▶ [What to do] Return, word for word, the lines running from the one that contains "BPA verwendet ein" to the final line of the listing below.

++++

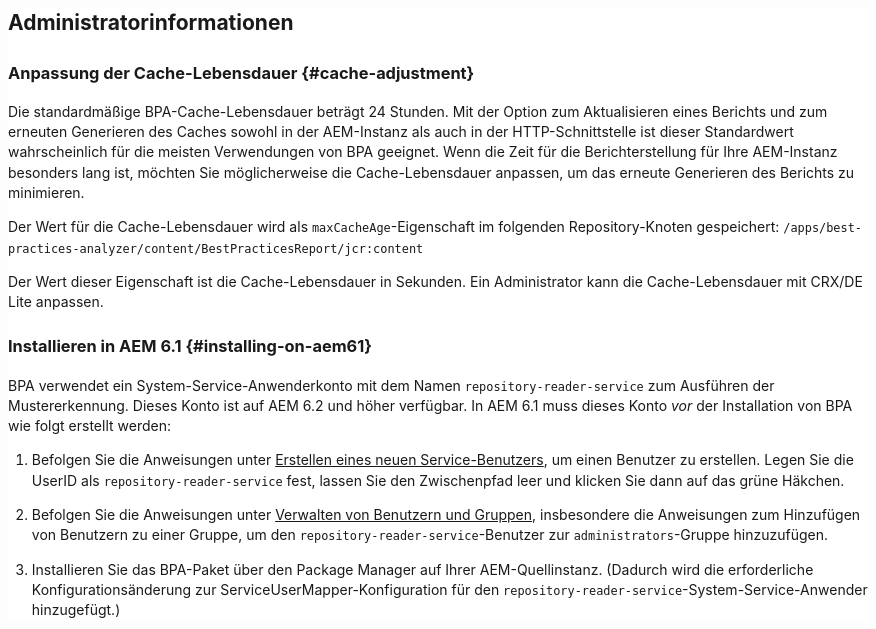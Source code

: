 ## Administratorinformationen

### Anpassung der Cache-Lebensdauer {#cache-adjustment}

Die standardmäßige BPA-Cache-Lebensdauer beträgt 24 Stunden. Mit der Option zum Aktualisieren eines Berichts und zum erneuten Generieren des Caches sowohl in der AEM-Instanz als auch in der HTTP-Schnittstelle ist dieser Standardwert wahrscheinlich für die meisten Verwendungen von BPA geeignet. Wenn die Zeit für die Berichterstellung für Ihre AEM-Instanz besonders lang ist, möchten Sie möglicherweise die Cache-Lebensdauer anpassen, um das erneute Generieren des Berichts zu minimieren.

Der Wert für die Cache-Lebensdauer wird als `maxCacheAge`-Eigenschaft im folgenden Repository-Knoten gespeichert:
`/apps/best-practices-analyzer/content/BestPracticesReport/jcr:content`

Der Wert dieser Eigenschaft ist die Cache-Lebensdauer in Sekunden. Ein Administrator kann die Cache-Lebensdauer mit CRX/DE Lite anpassen.

### Installieren in AEM 6.1 {#installing-on-aem61}

BPA verwendet ein System-Service-Anwenderkonto mit dem Namen `repository-reader-service` zum Ausführen der Mustererkennung. Dieses Konto ist auf AEM 6.2 und höher verfügbar. In AEM 6.1 muss dieses Konto *vor* der Installation von BPA wie folgt erstellt werden:

1. Befolgen Sie die Anweisungen unter [Erstellen eines neuen Service-Benutzers](https://experienceleague.adobe.com/docs/experience-manager-65/administering/security/security-service-users.html?lang=de#creating-a-new-service-user), um einen Benutzer zu erstellen. Legen Sie die UserID als `repository-reader-service` fest, lassen Sie den Zwischenpfad leer und klicken Sie dann auf das grüne Häkchen.

2. Befolgen Sie die Anweisungen unter [Verwalten von Benutzern und Gruppen](https://experienceleague.adobe.com/docs/experience-manager-65/administering/security/security.html?lang=de#managing-users-and-groups), insbesondere die Anweisungen zum Hinzufügen von Benutzern zu einer Gruppe, um den `repository-reader-service`-Benutzer zur `administrators`-Gruppe hinzuzufügen.

3. Installieren Sie das BPA-Paket über den Package Manager auf Ihrer AEM-Quellinstanz. (Dadurch wird die erforderliche Konfigurationsänderung zur ServiceUserMapper-Konfiguration für den `repository-reader-service`-System-Service-Anwender hinzugefügt.)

++++

▶ [Completed task]
BPA verwendet ein System-Service-Anwenderkonto mit dem Namen `repository-reader-service` zum Ausführen der Mustererkennung. Dieses Konto ist auf AEM 6.2 und höher verfügbar. In AEM 6.1 muss dieses Konto *vor* der Installation von BPA wie folgt erstellt werden:

1. Befolgen Sie die Anweisungen unter [Erstellen eines neuen Service-Benutzers](https://experienceleague.adobe.com/docs/experience-manager-65/administering/security/security-service-users.html?lang=de#creating-a-new-service-user), um einen Benutzer zu erstellen. Legen Sie die UserID als `repository-reader-service` fest, lassen Sie den Zwischenpfad leer und klicken Sie dann auf das grüne Häkchen.

2. Befolgen Sie die Anweisungen unter [Verwalten von Benutzern und Gruppen](https://experienceleague.adobe.com/docs/experience-manager-65/administering/security/security.html?lang=de#managing-users-and-groups), insbesondere die Anweisungen zum Hinzufügen von Benutzern zu einer Gruppe, um den `repository-reader-service`-Benutzer zur `administrators`-Gruppe hinzuzufügen.

3. Installieren Sie das BPA-Paket über den Package Manager auf Ihrer AEM-Quellinstanz. (Dadurch wird die erforderliche Konfigurationsänderung zur ServiceUserMapper-Konfiguration für den `repository-reader-service`-System-Service-Anwender hinzugefügt.)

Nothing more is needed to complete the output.